- _Task prompt_: Work through the records below and copy every line that includes "begin".

- _Provided data_:
☆ ☆ ☆ ☆ ☆
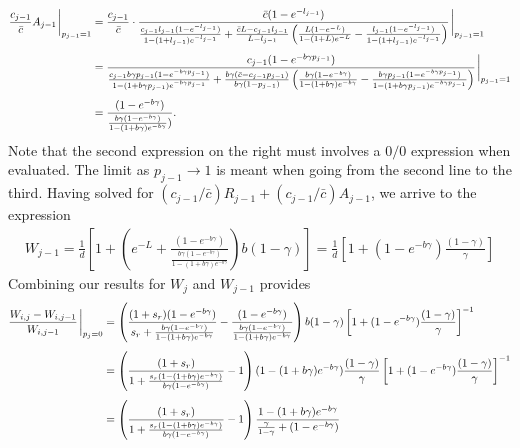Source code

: \documentclass[9pt,twocolumn,twoside]{article}
\begin{document}
\begin{appendix}
\[\begin{aligned}
\frac{c_{j-1}}{\bar{c}}A_{j-1}\eval_{p_{j-1}=1} &=  \frac{c_{j-1}}{\bar{c}} \cdot \frac{\bar{c}(1-e^{-l_{j-1}})}{ \frac{c_{j-1}l_{j-1}(1-e^{-l_{j-1}})}{1-(1+l_{j-1})e^{-l_{j-1}}}+\frac{\bar{c}L-c_{j-1}l_{j-1}}{L-l_{j-1}}\left(\frac{L(1-e^{-L})}{1-(1+L)e^{-L}}-\frac{l_{j-1}(1-e^{-l_{j-1}})}{1-(1+l_{j-1})e^{-l_{j-1}}}\right)} \eval_{p_{j-1}=1}\\[4pt]
&=  \frac{c_{j-1}(1-e^{-b\gamma p_{j-1}})}{ \frac{c_{j-1}b\gamma p_{j-1}(1-e^{-b\gamma p_{j-1}})}{1-(1+b\gamma p_{j-1})e^{-b\gamma p_{j-1}}}+\frac{b\gamma(\bar{c}-c_{j-1}p_{j-1})}{b\gamma(1-p_{j-1})}\left(\frac{b\gamma(1-e^{-b\gamma})}{1-(1+b\gamma)e^{-b\gamma}}-\frac{b\gamma p_{j-1}(1-e^{-b\gamma p_{j-1}})}{1-(1+b\gamma p_{j-1})e^{-b\gamma p_{j-1}}}\right)}\eval_{p_{j-1}=1}\\[4pt]
&=  \frac{(1-e^{-b\gamma})}{ \frac{b\gamma(1-e^{-b\gamma })}{1-(1+b\gamma )e^{-b\gamma }})}.
\end{aligned}
\]
Note that the second expression on the right must involves a $0/0$ expression when evaluated. The limit as $p_{j-1}\rightarrow 1$ is meant when going from the second line to the third. Having solved for $(c_{j-1}/\bar{c})R_{j-1}+(c_{j-1}/\bar{c})A_{j-1}$, we arrive to the expression 
\begin{equation}
\begin{aligned}
W_{j-1} =\frac{1}{d}\left[1+\left(e^{-L} + \frac{(1-e^{-b\gamma})}{ \frac{b\gamma(1-e^{-b\gamma })}{1-(1+b\gamma )e^{-b\gamma }}}\right)b(1-\gamma)\right] = \frac{1}{d}\left[1+
(1-e^{-b\gamma })
\frac{(1-\gamma)}{\gamma}\right]
\end{aligned}
\end{equation}
Combining our results for $W_j$ and $W_{j-1}$ provides
\[
\begin{aligned}
\frac{W_{i,j}-W_{i,j-1}}{W_{i,j-1}}\eval_{p_j=0} &= \left( \frac{(1+s_r)(1-e^{-b\gamma})}{s_r + \frac{b\gamma(1-e^{-b\gamma})}{1-(1+b\gamma)e^{-b\gamma}}}- \frac{(1-e^{-b\gamma})}{ \frac{b\gamma(1-e^{-b\gamma })}{1-(1+b\gamma)e^{-b\gamma }}}\right) b(1-\gamma) \left[1+
(1-e^{-b\gamma })
\frac{(1-\gamma)}{\gamma}\right]^{-1}\\[4pt]
&= \left( \frac{(1+s_r)}{1 + \frac{s_r(1-(1+b\gamma)e^{-b\gamma})}{b\gamma(1-e^{-b\gamma})}}- 1\right) (1-(1+b\gamma)e^{-b\gamma })\frac{(1-\gamma)}{\gamma} \left[1+(1-e^{-b\gamma })\frac{(1-\gamma)}{\gamma}\right]^{-1}\\[4pt]
&= \left( \frac{(1+s_r)}{1 + \frac{s_r(1-(1+b\gamma)e^{-b\gamma})}{b\gamma(1-e^{-b\gamma})}}- 1\right)\frac{1-(1+b\gamma)e^{-b\gamma }}{\frac{\gamma}{1-\gamma}+(1-e^{-b\gamma })}\\[4pt]

\end{aligned}\]
\end{appendix}
\end{document}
☆ ☆ ☆ ☆ ☆
- _Written solution_:
\begin{document}
\begin{appendix}
\[\begin{aligned}
\begin{equation}
\begin{aligned}
\begin{aligned}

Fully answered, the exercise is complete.